[Document images with source code]
=====

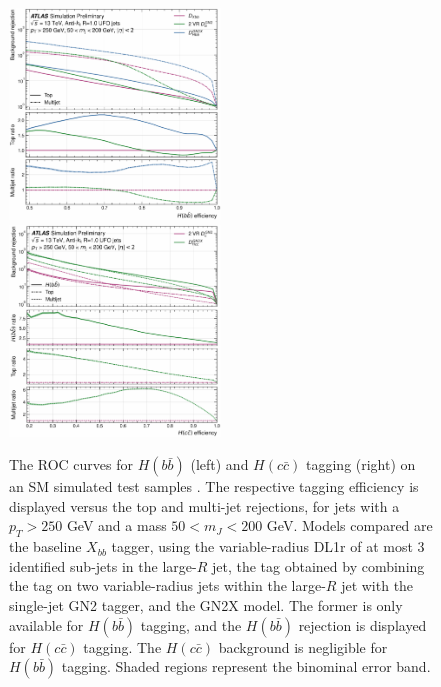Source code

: \begin{center}
  \begin{figure}[h!]
  \centerline{
  \includegraphics[width=0.50\textwidth]{Images/FTAG/GN2X/roc/rocHbb.pdf}
  \includegraphics[width=0.50\textwidth]{Images/FTAG/GN2X/roc/rocHcc.pdf}
  }
  \caption{The ROC curves for $H(b\bar{b})$ (left) and $H(c\bar{c})$ tagging (right) on an SM simulated test samples \cite{ATL-PHYS-PUB-2023-021}. The respective tagging efficiency is displayed versus the top and multi-jet rejections, for jets with a $p_T > 250$ GeV and a mass $50 < m_J < 200$ GeV. Models compared are the baseline $X_{bb}$ tagger, using the variable-radius DL1r of at most 3 identified sub-jets in the large-$R$ jet, the tag obtained by combining the tag on two variable-radius jets within the large-$R$ jet with the single-jet GN2 tagger, and the GN2X model. The former is only available for $H(b\bar{b})$ tagging, and the $H(b\bar{b})$ rejection is displayed for $H(c\bar{c})$ tagging. The $H(c\bar{c})$ background is negligible for $H(b\bar{b})$ tagging. Shaded regions represent the binominal error band.}
  \label{fig:rocGN2X}
  \end{figure}
\end{center}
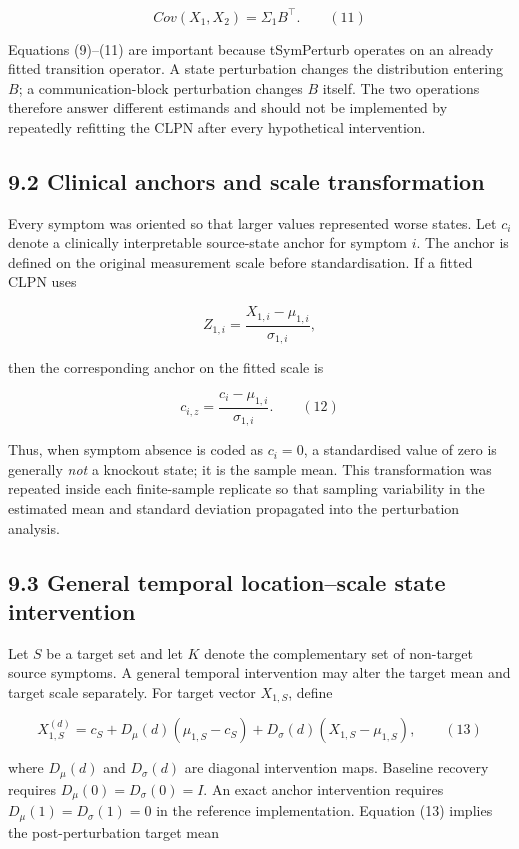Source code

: \documentclass[11pt]{article}
\begin{document}
\[Cov\left( X_{1},X_{2} \right) = \Sigma_{1}B^{\top}.\quad\quad(11)\]

Equations (9)--(11) are important because tSymPerturb operates on an
already fitted transition operator. A state perturbation changes the
distribution entering \(B\); a communication-block perturbation changes
\(B\) itself. The two operations therefore answer different estimands
and should not be implemented by repeatedly refitting the CLPN after
every hypothetical intervention.

\subsection{9.2 Clinical anchors and scale
transformation}\label{clinical-anchors-and-scale-transformation}

Every symptom was oriented so that larger values represented worse
states. Let \(c_{i}\) denote a clinically interpretable source-state
anchor for symptom \(i\). The anchor is defined on the original
measurement scale before standardisation. If a fitted CLPN uses

\[Z_{1,i} = \frac{X_{1,i} - \mu_{1,i}}{\sigma_{1,i}},\]

then the corresponding anchor on the fitted scale is

\[c_{i,z} = \frac{c_{i} - \mu_{1,i}}{\sigma_{1,i}}.\quad\quad(12)\]

Thus, when symptom absence is coded as \(c_{i} = 0\), a standardised
value of zero is generally \emph{not} a knockout state; it is the sample
mean. This transformation was repeated inside each finite-sample
replicate so that sampling variability in the estimated mean and
standard deviation propagated into the perturbation analysis.

\subsection{9.3 General temporal location--scale state
intervention}\label{general-temporal-locationscale-state-intervention}

Let \(S\) be a target set and let \(K\) denote the complementary set of
non-target source symptoms. A general temporal intervention may alter
the target mean and target scale separately. For target vector
\(X_{1,S}\), define

\[X_{1,S}^{(d)} = c_{S} + D_{\mu}(d)\left( \mu_{1,S} - c_{S} \right) + D_{\sigma}(d)\left( X_{1,S} - \mu_{1,S} \right),\quad\quad(13)\]

where \(D_{\mu}(d)\) and \(D_{\sigma}(d)\) are diagonal intervention
maps. Baseline recovery requires \(D_{\mu}(0) = D_{\sigma}(0) = I\). An
exact anchor intervention requires \(D_{\mu}(1) = D_{\sigma}(1) = 0\) in
the reference implementation. Equation (13) implies the
post-perturbation target mean
\end{document}
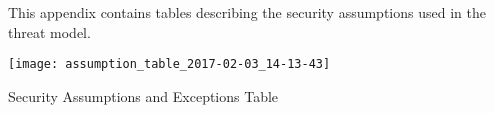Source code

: 

This appendix contains tables describing the security assumptions used in the threat model.

\begin{table*}[h]
    \texttt{[image: assumption\_table\_2017-02-03\_14-13-43]}
    \caption{Security Assumptions and Exceptions Table}
    \label{tab:sec_assumpt}
\end{table*}

\vfill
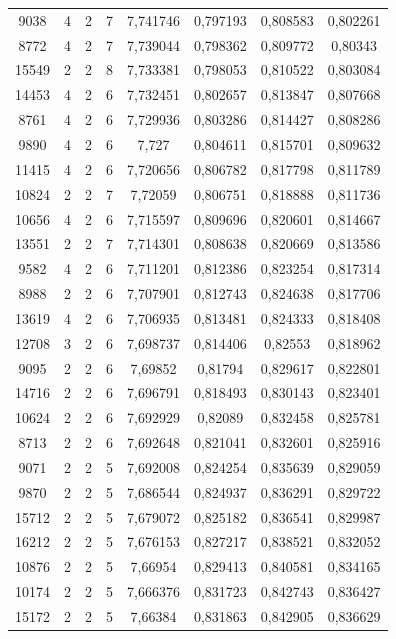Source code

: \begin{longtable}{|c|c|c|c|c|c|c|c|}
9038 & 4 & 2 & 7 & 7,741746 & 0,797193 & 0,808583 & 0,802261 \\
8772 & 4 & 2 & 7 & 7,739044 & 0,798362 & 0,809772 & 0,80343 \\
15549 & 2 & 2 & 8 & 7,733381 & 0,798053 & 0,810522 & 0,803084 \\
14453 & 4 & 2 & 6 & 7,732451 & 0,802657 & 0,813847 & 0,807668 \\
8761 & 4 & 2 & 6 & 7,729936 & 0,803286 & 0,814427 & 0,808286 \\
9890 & 4 & 2 & 6 & 7,727 & 0,804611 & 0,815701 & 0,809632 \\
11415 & 4 & 2 & 6 & 7,720656 & 0,806782 & 0,817798 & 0,811789 \\
10824 & 2 & 2 & 7 & 7,72059 & 0,806751 & 0,818888 & 0,811736 \\
10656 & 4 & 2 & 6 & 7,715597 & 0,809696 & 0,820601 & 0,814667 \\
13551 & 2 & 2 & 7 & 7,714301 & 0,808638 & 0,820669 & 0,813586 \\
9582 & 4 & 2 & 6 & 7,711201 & 0,812386 & 0,823254 & 0,817314 \\
8988 & 2 & 2 & 6 & 7,707901 & 0,812743 & 0,824638 & 0,817706 \\
13619 & 4 & 2 & 6 & 7,706935 & 0,813481 & 0,824333 & 0,818408 \\
12708 & 3 & 2 & 6 & 7,698737 & 0,814406 & 0,82553 & 0,818962 \\
9095 & 2 & 2 & 6 & 7,69852 & 0,81794 & 0,829617 & 0,822801 \\
14716 & 2 & 2 & 6 & 7,696791 & 0,818493 & 0,830143 & 0,823401 \\
10624 & 2 & 2 & 6 & 7,692929 & 0,82089 & 0,832458 & 0,825781 \\
8713 & 2 & 2 & 6 & 7,692648 & 0,821041 & 0,832601 & 0,825916 \\
9071 & 2 & 2 & 5 & 7,692008 & 0,824254 & 0,835639 & 0,829059 \\
9870 & 2 & 2 & 5 & 7,686544 & 0,824937 & 0,836291 & 0,829722 \\
15712 & 2 & 2 & 5 & 7,679072 & 0,825182 & 0,836541 & 0,829987 \\
16212 & 2 & 2 & 5 & 7,676153 & 0,827217 & 0,838521 & 0,832052 \\
10876 & 2 & 2 & 5 & 7,66954 & 0,829413 & 0,840581 & 0,834165 \\
10174 & 2 & 2 & 5 & 7,666376 & 0,831723 & 0,842743 & 0,836427 \\
15172 & 2 & 2 & 5 & 7,66384 & 0,831863 & 0,842905 & 0,836629 \\

\end{longtable}
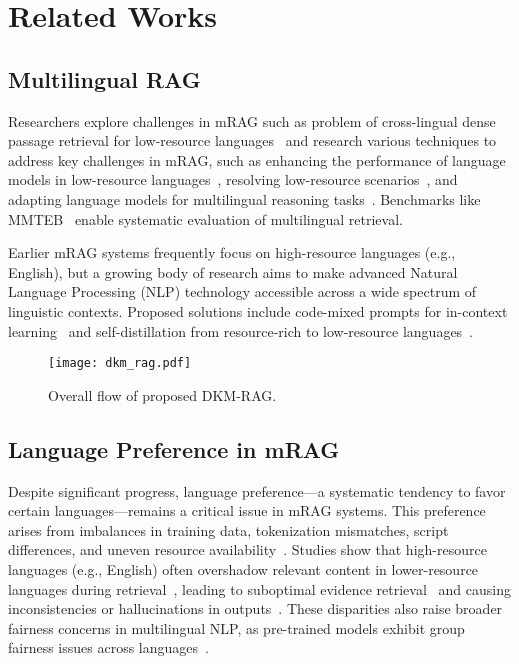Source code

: \section{Related Works}
\subsection{Multilingual RAG}
Researchers explore challenges in mRAG such as problem of cross-lingual dense passage retrieval for low-resource languages~\cite{wu2024limitscrosslingualdensepassage} and research various techniques to address key challenges in mRAG, such as enhancing the performance of language models in low-resource languages~\cite{deshpande2024chain}, resolving low-resource scenarios~\cite{zhang-etal-2024-enhancing-multilingual}, and adapting language models for multilingual reasoning tasks~\cite{yoon-etal-2024-langbridge}. Benchmarks like \textsc{MMTEB}~\cite{enevoldsen2025mmteb} enable systematic evaluation of multilingual retrieval.

Earlier mRAG systems frequently focus on high-resource languages (e.g., English), but a growing body of research aims to make advanced Natural Language Processing (NLP) technology accessible across a wide spectrum of linguistic contexts. Proposed solutions include code-mixed prompts for in-context learning~\cite{shankar-etal-2024-context} and self-distillation from resource-rich to low-resource languages~\cite{zhang-etal-2024-enhancing-multilingual}.


\begin{figure}[h]
    \centering
    \texttt{[image: dkm\_rag.pdf]}
    \caption{Overall flow of proposed DKM-RAG.}
    \label{fig:dkm_rag}
\end{figure}

\subsection{Language Preference in mRAG}
Despite significant progress, language preference—a systematic tendency to favor certain languages—remains a critical issue in mRAG systems. This preference arises from imbalances in training data, tokenization mismatches, script differences, and uneven resource availability~\cite{sharma2024fauxpolyglotstudyinformation, wu2024languagesequalinsightsmultilingual}. Studies show that high-resource languages (e.g., English) often overshadow relevant content in lower-resource languages during retrieval~\cite{yang-etal-2024-language-bias, chirkova-etal-2024-retrieval}, leading to suboptimal evidence retrieval~\cite{10.1145/3626772.3657943} and causing inconsistencies or hallucinations in outputs~\cite{chataigner2024multilingualhallucinationgapslarge}. These disparities also raise broader fairness concerns in multilingual NLP, as pre-trained models exhibit group fairness issues across languages~\cite{cabello-piqueras-sogaard-2022-pretrained, ramesh-etal-2023-fairness}.


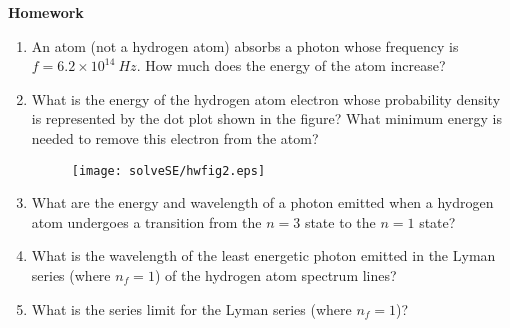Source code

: \textbf{Homework}

\begin{enumerate}

\item An atom (not a hydrogen atom) absorbs a photon whose frequency is
$f = 6.2\times 10^{14}~Hz$.
How much does the energy of the atom increase?

\item What is the energy of the hydrogen atom  electron whose probability density
is represented by the dot plot shown in the figure? 
What minimum energy is needed to remove this electron from the atom?
\begin{figure}[hbt]
\begin{center}
\texttt{[image: solveSE/hwfig2.eps]}
\end{center}
\end{figure}

\item What are the energy and wavelength of a photon emitted when a hydrogen atom
undergoes a transition from the $n=3$ state to the $n=1$ state?

\item What is the wavelength of the least energetic photon emitted in the Lyman
series (where $n_f = 1$) of the hydrogen atom spectrum lines?

\item What is the series limit for the Lyman series (where $n_f = 1$)?

\end{enumerate}
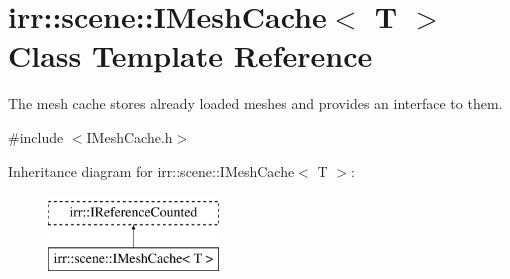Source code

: \hypertarget{classirr_1_1scene_1_1IMeshCache}{}\section{irr\+:\+:scene\+:\+:I\+Mesh\+Cache$<$ T $>$ Class Template Reference}
\label{classirr_1_1scene_1_1IMeshCache}


The mesh cache stores already loaded meshes and provides an interface to them.  




{\ttfamily \#include $<$I\+Mesh\+Cache.\+h$>$}

Inheritance diagram for irr\+:\+:scene\+:\+:I\+Mesh\+Cache$<$ T $>$\+:\begin{figure}[H]
\begin{center}
\leavevmode
\includegraphics[height=2.000000cm]{classirr_1_1scene_1_1IMeshCache}
\end{center}
\end{figure}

=====

Requirement: For every line above with the word "requires" in it, make a copy.

Written answer:
maps. Baseline recovery requires \(D_{\mu}(0) = D_{\sigma}(0) = I\). An
exact anchor intervention requires \(D_{\mu}(1) = D_{\sigma}(1) = 0\) in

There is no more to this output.